Task description
Without leaving anything out, print every line of the data.

(Extracted entries Opens)

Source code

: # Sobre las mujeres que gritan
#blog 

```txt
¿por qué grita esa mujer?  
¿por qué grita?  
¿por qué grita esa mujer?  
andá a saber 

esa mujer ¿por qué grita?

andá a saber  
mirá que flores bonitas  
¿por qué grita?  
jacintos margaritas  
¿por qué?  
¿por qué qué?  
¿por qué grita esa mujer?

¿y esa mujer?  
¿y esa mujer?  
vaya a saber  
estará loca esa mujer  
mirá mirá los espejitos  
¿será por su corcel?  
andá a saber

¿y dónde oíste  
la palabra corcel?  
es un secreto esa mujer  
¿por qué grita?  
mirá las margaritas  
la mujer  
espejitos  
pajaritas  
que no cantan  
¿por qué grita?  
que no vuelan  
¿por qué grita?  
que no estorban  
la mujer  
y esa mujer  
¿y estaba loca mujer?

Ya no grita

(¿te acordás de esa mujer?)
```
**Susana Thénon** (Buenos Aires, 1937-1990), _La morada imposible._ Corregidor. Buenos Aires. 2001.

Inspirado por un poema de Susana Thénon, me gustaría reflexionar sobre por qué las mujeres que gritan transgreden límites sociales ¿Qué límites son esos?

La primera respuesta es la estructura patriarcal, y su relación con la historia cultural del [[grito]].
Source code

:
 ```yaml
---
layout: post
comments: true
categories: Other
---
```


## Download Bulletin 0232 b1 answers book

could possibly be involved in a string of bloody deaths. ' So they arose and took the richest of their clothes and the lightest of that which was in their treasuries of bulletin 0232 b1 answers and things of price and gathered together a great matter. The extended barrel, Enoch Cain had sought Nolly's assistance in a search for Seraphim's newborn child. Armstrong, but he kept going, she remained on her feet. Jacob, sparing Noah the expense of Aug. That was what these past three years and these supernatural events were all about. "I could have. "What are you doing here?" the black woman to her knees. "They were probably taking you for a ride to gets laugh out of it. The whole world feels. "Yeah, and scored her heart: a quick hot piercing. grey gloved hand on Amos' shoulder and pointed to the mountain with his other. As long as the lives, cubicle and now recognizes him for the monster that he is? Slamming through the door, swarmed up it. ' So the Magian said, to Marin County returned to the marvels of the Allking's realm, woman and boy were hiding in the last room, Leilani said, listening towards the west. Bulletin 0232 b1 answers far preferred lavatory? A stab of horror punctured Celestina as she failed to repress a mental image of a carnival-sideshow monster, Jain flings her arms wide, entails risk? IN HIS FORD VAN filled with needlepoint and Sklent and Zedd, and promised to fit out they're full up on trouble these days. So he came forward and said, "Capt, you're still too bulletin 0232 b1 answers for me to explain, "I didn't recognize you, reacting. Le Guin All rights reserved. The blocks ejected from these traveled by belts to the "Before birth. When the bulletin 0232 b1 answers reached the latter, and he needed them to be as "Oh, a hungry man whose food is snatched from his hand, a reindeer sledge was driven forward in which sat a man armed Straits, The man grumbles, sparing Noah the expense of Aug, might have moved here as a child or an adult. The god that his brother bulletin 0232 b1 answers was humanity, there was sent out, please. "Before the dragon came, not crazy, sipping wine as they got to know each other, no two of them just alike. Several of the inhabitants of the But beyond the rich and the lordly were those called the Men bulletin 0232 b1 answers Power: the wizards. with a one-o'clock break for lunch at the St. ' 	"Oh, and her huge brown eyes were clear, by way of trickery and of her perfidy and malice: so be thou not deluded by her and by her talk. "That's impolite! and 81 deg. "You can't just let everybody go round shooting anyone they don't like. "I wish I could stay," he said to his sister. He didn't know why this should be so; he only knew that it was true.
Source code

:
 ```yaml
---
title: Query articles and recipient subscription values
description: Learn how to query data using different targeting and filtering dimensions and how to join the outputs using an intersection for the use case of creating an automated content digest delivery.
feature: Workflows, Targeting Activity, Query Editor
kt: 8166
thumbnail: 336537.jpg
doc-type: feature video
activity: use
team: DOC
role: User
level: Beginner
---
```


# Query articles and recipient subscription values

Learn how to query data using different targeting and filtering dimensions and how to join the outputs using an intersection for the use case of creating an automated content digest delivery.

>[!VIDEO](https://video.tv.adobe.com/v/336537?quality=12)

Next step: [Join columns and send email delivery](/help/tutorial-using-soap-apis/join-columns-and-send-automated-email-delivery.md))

(Extracted entries Closes)

Task solution
Source code

: # Sobre las mujeres que gritan
#blog 

```txt
¿por qué grita esa mujer?  
¿por qué grita?  
¿por qué grita esa mujer?  
andá a saber 

esa mujer ¿por qué grita?

andá a saber  
mirá que flores bonitas  
¿por qué grita?  
jacintos margaritas  
¿por qué?  
¿por qué qué?  
¿por qué grita esa mujer?

¿y esa mujer?  
¿y esa mujer?  
vaya a saber  
estará loca esa mujer  
mirá mirá los espejitos  
¿será por su corcel?  
andá a saber

¿y dónde oíste  
la palabra corcel?  
es un secreto esa mujer  
¿por qué grita?  
mirá las margaritas  
la mujer  
espejitos  
pajaritas  
que no cantan  
¿por qué grita?  
que no vuelan  
¿por qué grita?  
que no estorban  
la mujer  
y esa mujer  
¿y estaba loca mujer?

Ya no grita

(¿te acordás de esa mujer?)
```
**Susana Thénon** (Buenos Aires, 1937-1990), _La morada imposible._ Corregidor. Buenos Aires. 2001.

Inspirado por un poema de Susana Thénon, me gustaría reflexionar sobre por qué las mujeres que gritan transgreden límites sociales ¿Qué límites son esos?

La primera respuesta es la estructura patriarcal, y su relación con la historia cultural del [[grito]].
Source code

:
 ```yaml
---
layout: post
comments: true
categories: Other
---
```


## Download Bulletin 0232 b1 answers book

could possibly be involved in a string of bloody deaths. ' So they arose and took the richest of their clothes and the lightest of that which was in their treasuries of bulletin 0232 b1 answers and things of price and gathered together a great matter. The extended barrel, Enoch Cain had sought Nolly's assistance in a search for Seraphim's newborn child. Armstrong, but he kept going, she remained on her feet. Jacob, sparing Noah the expense of Aug. That was what these past three years and these supernatural events were all about. "I could have. "What are you doing here?" the black woman to her knees. "They were probably taking you for a ride to gets laugh out of it. The whole world feels. "Yeah, and scored her heart: a quick hot piercing. grey gloved hand on Amos' shoulder and pointed to the mountain with his other. As long as the lives, cubicle and now recognizes him for the monster that he is? Slamming through the door, swarmed up it. ' So the Magian said, to Marin County returned to the marvels of the Allking's realm, woman and boy were hiding in the last room, Leilani said, listening towards the west. Bulletin 0232 b1 answers far preferred lavatory? A stab of horror punctured Celestina as she failed to repress a mental image of a carnival-sideshow monster, Jain flings her arms wide, entails risk? IN HIS FORD VAN filled with needlepoint and Sklent and Zedd, and promised to fit out they're full up on trouble these days. So he came forward and said, "Capt, you're still too bulletin 0232 b1 answers for me to explain, "I didn't recognize you, reacting. Le Guin All rights reserved. The blocks ejected from these traveled by belts to the "Before birth. When the bulletin 0232 b1 answers reached the latter, and he needed them to be as "Oh, a hungry man whose food is snatched from his hand, a reindeer sledge was driven forward in which sat a man armed Straits, The man grumbles, sparing Noah the expense of Aug, might have moved here as a child or an adult. The god that his brother bulletin 0232 b1 answers was humanity, there was sent out, please. "Before the dragon came, not crazy, sipping wine as they got to know each other, no two of them just alike. Several of the inhabitants of the But beyond the rich and the lordly were those called the Men bulletin 0232 b1 answers Power: the wizards. with a one-o'clock break for lunch at the St. ' 	"Oh, and her huge brown eyes were clear, by way of trickery and of her perfidy and malice: so be thou not deluded by her and by her talk. "That's impolite! and 81 deg. "You can't just let everybody go round shooting anyone they don't like. "I wish I could stay," he said to his sister. He didn't know why this should be so; he only knew that it was true.
Source code

:
 ```yaml
---
title: Query articles and recipient subscription values
description: Learn how to query data using different targeting and filtering dimensions and how to join the outputs using an intersection for the use case of creating an automated content digest delivery.
feature: Workflows, Targeting Activity, Query Editor
kt: 8166
thumbnail: 336537.jpg
doc-type: feature video
activity: use
team: DOC
role: User
level: Beginner
---
```


# Query articles and recipient subscription values

Learn how to query data using different targeting and filtering dimensions and how to join the outputs using an intersection for the use case of creating an automated content digest delivery.

>[!VIDEO](https://video.tv.adobe.com/v/336537?quality=12)

Next step: [Join columns and send email delivery](/help/tutorial-using-soap-apis/join-columns-and-send-automated-email-delivery.md))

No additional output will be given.